Transcribe this listing exactly; omit the pictures.
··· INPUT MATERIAL ···
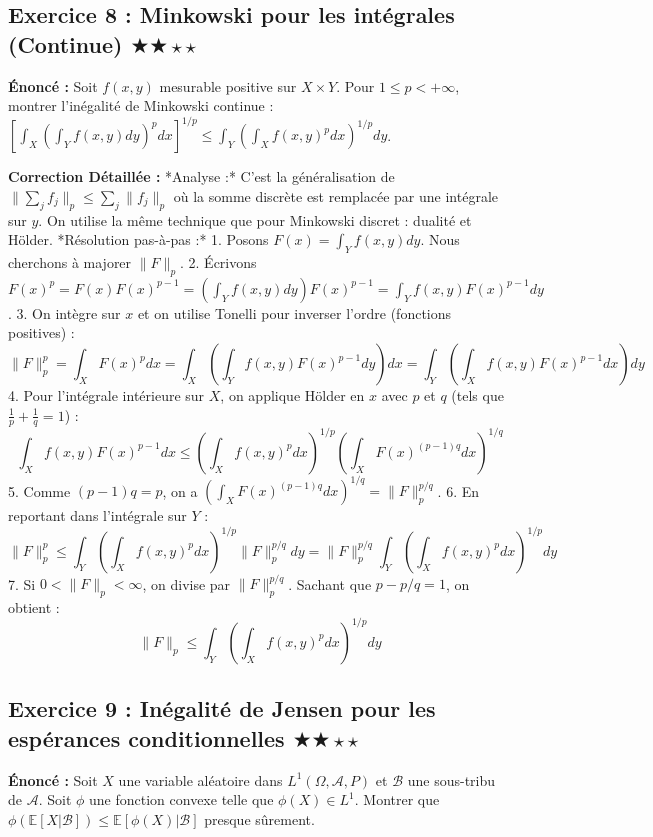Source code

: \documentclass[11pt,a4paper]{article}
\begin{document}
\subsection*{Exercice 8 : Minkowski pour les intégrales (Continue) $\bigstar\bigstar\star\star$}

\textbf{Énoncé :} Soit $f(x,y)$ mesurable positive sur $X \times Y$. Pour $1 \le p < +\infty$, montrer l'inégalité de Minkowski continue :
$\left[ \int_X \left( \int_Y f(x,y) dy \right)^p dx \right]^{1/p} \le \int_Y \left( \int_X f(x,y)^p dx \right)^{1/p} dy$.

\textbf{Correction Détaillée :}
*Analyse :* C'est la généralisation de $\| \sum_j f_j \|_p \le \sum_j \| f_j \|_p$ où la somme discrète est remplacée par une intégrale sur $y$. On utilise la même technique que pour Minkowski discret : dualité et Hölder.
*Résolution pas-à-pas :*
1. Posons $F(x) = \int_Y f(x,y) dy$. Nous cherchons à majorer $\|F\|_p$.
2. Écrivons $F(x)^p = F(x) F(x)^{p-1} = \left(\int_Y f(x,y) dy\right) F(x)^{p-1} = \int_Y f(x,y) F(x)^{p-1} dy$.
3. On intègre sur $x$ et on utilise Tonelli pour inverser l'ordre (fonctions positives) :
   $$\|F\|_p^p = \int_X F(x)^p dx = \int_X \left( \int_Y f(x,y) F(x)^{p-1} dy \right) dx = \int_Y \left( \int_X f(x,y) F(x)^{p-1} dx \right) dy$$
4. Pour l'intégrale intérieure sur $X$, on applique Hölder en $x$ avec $p$ et $q$ (tels que $\frac{1}{p}+\frac{1}{q}=1$) :
   $$\int_X f(x,y) F(x)^{p-1} dx \le \left(\int_X f(x,y)^p dx\right)^{1/p} \left(\int_X F(x)^{(p-1)q} dx\right)^{1/q}$$
5. Comme $(p-1)q = p$, on a $\left(\int_X F(x)^{(p-1)q} dx\right)^{1/q} = \|F\|_p^{p/q}$.
6. En reportant dans l'intégrale sur $Y$ :
   $$\|F\|_p^p \le \int_Y \left(\int_X f(x,y)^p dx\right)^{1/p} \|F\|_p^{p/q} dy = \|F\|_p^{p/q} \int_Y \left(\int_X f(x,y)^p dx\right)^{1/p} dy$$
7. Si $0 < \|F\|_p < \infty$, on divise par $\|F\|_p^{p/q}$. Sachant que $p - p/q = 1$, on obtient :
   $$\|F\|_p \le \int_Y \left(\int_X f(x,y)^p dx\right)^{1/p} dy$$


\subsection*{Exercice 9 : Inégalité de Jensen pour les espérances conditionnelles $\bigstar\bigstar\star\star$}

\textbf{Énoncé :} Soit $X$ une variable aléatoire dans $L^1(\Omega, \mathcal{A}, P)$ et $\mathcal{B}$ une sous-tribu de $\mathcal{A}$. Soit $\phi$ une fonction convexe telle que $\phi(X) \in L^1$. Montrer que $\phi(\mathbb{E}[X|\mathcal{B}]) \le \mathbb{E}[\phi(X)|\mathcal{B}]$ presque sûrement.
\end{document}
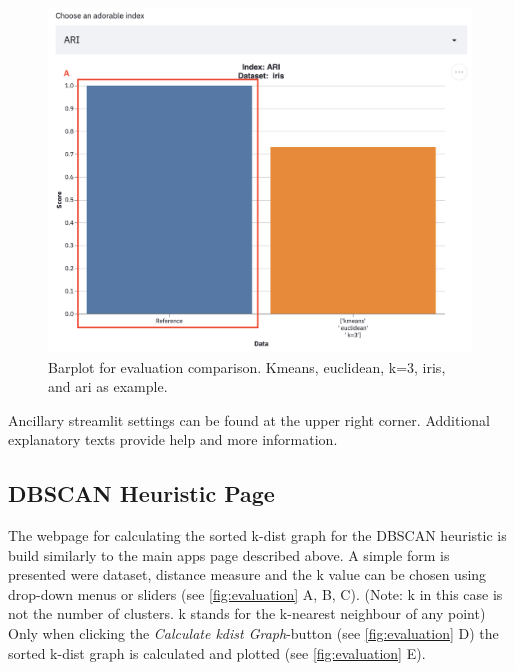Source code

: \begin{figure}[H]
	\centering
	\includegraphics[width=\linewidth]{modules/web_frontend/eval_bar.png}
	\caption{Barplot for evaluation comparison. Kmeans, euclidean, k=3, iris, and \acrshort{ari} as example.}\label{fig:eval_bar}
\end{figure}

Ancillary streamlit settings can be found at the upper right corner. Additional explanatory texts provide help and more information. \\


\subsection{DBSCAN Heuristic Page} \label{heuristicmanual}
The webpage for calculating the sorted k-dist graph for the DBSCAN heuristic is build similarly to the main apps page described above.
A simple form is presented were dataset, distance measure and the k value can be chosen using drop-down menus or sliders (see \autoref{fig:evaluation} A, B, C). (Note: k in this case is not the number of clusters. k stands for the k-nearest neighbour of any point)
Only when clicking the \textit{Calculate kdist Graph}-button (see \autoref{fig:evaluation} D) the sorted k-dist graph is calculated and plotted (see \autoref{fig:evaluation} E).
···
▸ **SOLVED EXERCISE**:
Source code

: \documentclass[11pt,a4paper]{article}
\begin{document}
\subsection*{Exercice 8 : Minkowski pour les intégrales (Continue) $\bigstar\bigstar\star\star$}

\textbf{Énoncé :} Soit $f(x,y)$ mesurable positive sur $X \times Y$. Pour $1 \le p < +\infty$, montrer l'inégalité de Minkowski continue :
$\left[ \int_X \left( \int_Y f(x,y) dy \right)^p dx \right]^{1/p} \le \int_Y \left( \int_X f(x,y)^p dx \right)^{1/p} dy$.

\textbf{Correction Détaillée :}
*Analyse :* C'est la généralisation de $\| \sum_j f_j \|_p \le \sum_j \| f_j \|_p$ où la somme discrète est remplacée par une intégrale sur $y$. On utilise la même technique que pour Minkowski discret : dualité et Hölder.
*Résolution pas-à-pas :*
1. Posons $F(x) = \int_Y f(x,y) dy$. Nous cherchons à majorer $\|F\|_p$.
2. Écrivons $F(x)^p = F(x) F(x)^{p-1} = \left(\int_Y f(x,y) dy\right) F(x)^{p-1} = \int_Y f(x,y) F(x)^{p-1} dy$.
3. On intègre sur $x$ et on utilise Tonelli pour inverser l'ordre (fonctions positives) :
   $$\|F\|_p^p = \int_X F(x)^p dx = \int_X \left( \int_Y f(x,y) F(x)^{p-1} dy \right) dx = \int_Y \left( \int_X f(x,y) F(x)^{p-1} dx \right) dy$$
4. Pour l'intégrale intérieure sur $X$, on applique Hölder en $x$ avec $p$ et $q$ (tels que $\frac{1}{p}+\frac{1}{q}=1$) :
   $$\int_X f(x,y) F(x)^{p-1} dx \le \left(\int_X f(x,y)^p dx\right)^{1/p} \left(\int_X F(x)^{(p-1)q} dx\right)^{1/q}$$
5. Comme $(p-1)q = p$, on a $\left(\int_X F(x)^{(p-1)q} dx\right)^{1/q} = \|F\|_p^{p/q}$.
6. En reportant dans l'intégrale sur $Y$ :
   $$\|F\|_p^p \le \int_Y \left(\int_X f(x,y)^p dx\right)^{1/p} \|F\|_p^{p/q} dy = \|F\|_p^{p/q} \int_Y \left(\int_X f(x,y)^p dx\right)^{1/p} dy$$
7. Si $0 < \|F\|_p < \infty$, on divise par $\|F\|_p^{p/q}$. Sachant que $p - p/q = 1$, on obtient :
   $$\|F\|_p \le \int_Y \left(\int_X f(x,y)^p dx\right)^{1/p} dy$$


\subsection*{Exercice 9 : Inégalité de Jensen pour les espérances conditionnelles $\bigstar\bigstar\star\star$}

\textbf{Énoncé :} Soit $X$ une variable aléatoire dans $L^1(\Omega, \mathcal{A}, P)$ et $\mathcal{B}$ une sous-tribu de $\mathcal{A}$. Soit $\phi$ une fonction convexe telle que $\phi(X) \in L^1$. Montrer que $\phi(\mathbb{E}[X|\mathcal{B}]) \le \mathbb{E}[\phi(X)|\mathcal{B}]$ presque sûrement.
\end{document}
Source code

: \begin{figure}[H]
	\centering
	\includegraphics[width=\linewidth]{modules/web_frontend/eval_bar.png}
	\caption{Barplot for evaluation comparison. Kmeans, euclidean, k=3, iris, and \acrshort{ari} as example.}\label{fig:eval_bar}
\end{figure}

Ancillary streamlit settings can be found at the upper right corner. Additional explanatory texts provide help and more information. \\


\subsection{DBSCAN Heuristic Page} \label{heuristicmanual}
The webpage for calculating the sorted k-dist graph for the DBSCAN heuristic is build similarly to the main apps page described above.
A simple form is presented were dataset, distance measure and the k value can be chosen using drop-down menus or sliders (see \autoref{fig:evaluation} A, B, C). (Note: k in this case is not the number of clusters. k stands for the k-nearest neighbour of any point)
Only when clicking the \textit{Calculate kdist Graph}-button (see \autoref{fig:evaluation} D) the sorted k-dist graph is calculated and plotted (see \autoref{fig:evaluation} E).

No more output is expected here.